TASK GOAL: Out of the records below, copy all lines in which the word "бережет" occurs.

PROVIDED DATA:
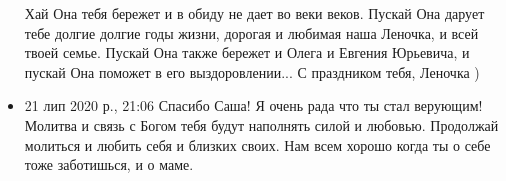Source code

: \begin{itemize}
                Хай Она тебя бережет и в обиду не дает во веки веков. Пускай
                Она дарует тебе долгие долгие годы жизни, дорогая и любимая
                наша Леночка, и всей твоей семье. Пускай Она также бережет и
                Олега и Евгения Юрьевича, и пускай Она поможет в его
                выздоровлении... С праздником тебя, Леночка )
\item 21 лип 2020 р., 21:06 Спасибо Саша! Я очень рада что ты стал верующим!
        Молитва и связь с Богом тебя будут наполнять силой и любовью. Продолжай
                молиться и любить себя и близких своих. Нам всем хорошо когда
                ты о себе тоже заботишься, и о маме.
\end{itemize}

ANSWER BOX:
                Хай Она тебя бережет и в обиду не дает во веки веков. Пускай
                наша Леночка, и всей твоей семье. Пускай Она также бережет и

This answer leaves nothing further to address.